Conference Agenda

Session
Preserving Composers’ Work in the Digital Age
Time:
Saturday, 08/Nov/2025:
4:00pm - 5:30pm

Location: Lake Minnetonka

Session Topics:
AMS, SMT

Presentations

Preserving Composers’ Work in the Digital Age

Chair(s): Libby Larsen (n/a), Robert Fink (UCLA)

Presenter(s): Jessica Grimmer (University of Maryland), Stephanie Akau (Library of Congress), Jennifer Jolley (Lehman College, CUNY)

The proliferation of digital tools has transformed the compositional process over the past thirty years. Composers digitally notate, transcribe, create and augment their musical works. Likewise, composers’ lives and creative output are increasingly documented online and in digital formats. Yet, the obsolescence of hardware and software, compounded by dependence on constantly shifting proprietary software, the fragility and variety of digital file formats and media prone to degradation, and the poor retention of metadata and documentation put this material at risk.

The compositional process, frequently the source of study in physical sketches and manuscripts, will become further obscured, and our collective cultural knowledge and study of contemporary composers, which represent a much more diverse canon than in previous generations, will be lost without significant intervention. Furthermore, premieres, reviews, recordings, and ephemera captured, published, and stored in digital means provide the basis for analysis of a composer and their work in relation to the cultural milieu. While many composers now take steps to preserve their own materials until such time as they donate or bequeath them to a memory institution, they often depend on a variety of advice or piecemeal personal practices, which over time can pose real danger to preservation efforts.
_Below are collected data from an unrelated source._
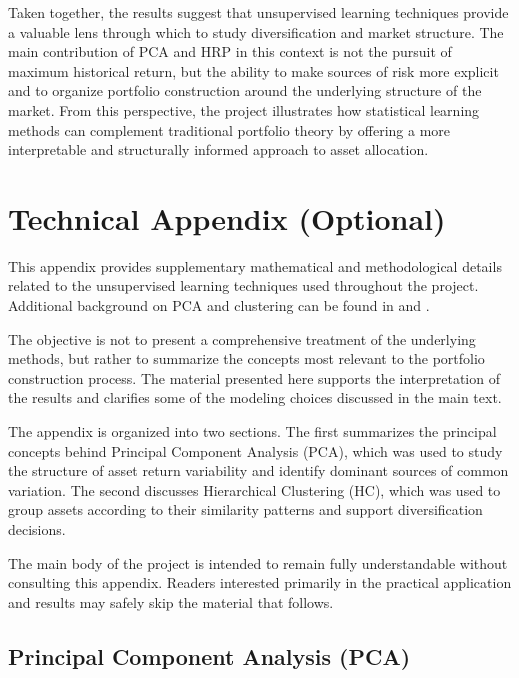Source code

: \documentclass[
  12pt,
  letterpaper,
]{book}
\begin{document}
Taken together, the results suggest that unsupervised learning
techniques provide a valuable lens through which to study
diversification and market structure. The main contribution of PCA and
HRP in this context is not the pursuit of maximum historical return, but
the ability to make sources of risk more explicit and to organize
portfolio construction around the underlying structure of the market.
From this perspective, the project illustrates how statistical learning
methods can complement traditional portfolio theory by offering a more
interpretable and structurally informed approach to asset allocation.

\section{Technical Appendix
(Optional)}\label{technical-appendix-optional-1}

This appendix provides supplementary mathematical and methodological
details related to the unsupervised learning techniques used throughout
the project. Additional background on PCA and clustering can be found in
 and
.

The objective is not to present a comprehensive treatment of the
underlying methods, but rather to summarize the concepts most relevant
to the portfolio construction process. The material presented here
supports the interpretation of the results and clarifies some of the
modeling choices discussed in the main text.

The appendix is organized into two sections. The first summarizes the
principal concepts behind Principal Component Analysis (PCA), which was
used to study the structure of asset return variability and identify
dominant sources of common variation. The second discusses Hierarchical
Clustering (HC), which was used to group assets according to their
similarity patterns and support diversification decisions.

The main body of the project is intended to remain fully understandable
without consulting this appendix. Readers interested primarily in the
practical application and results may safely skip the material that
follows.

\subsection{Principal Component Analysis
(PCA)}\label{principal-component-analysis-pca}
\end{document}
This roundtable will bring together the “three-legged-stool” of stakeholders–composers, archivists, and music researchers—to discuss the downstream effects of preservation on research. Discussion will include the synthesized results of survey-based research on composers’ working practices and preservation workflows, as well as archivist-developed tools to increase ongoing access. Generating constructive conversations between these communities enables the ongoing creation of resources to maintain and expand research on contemporary works.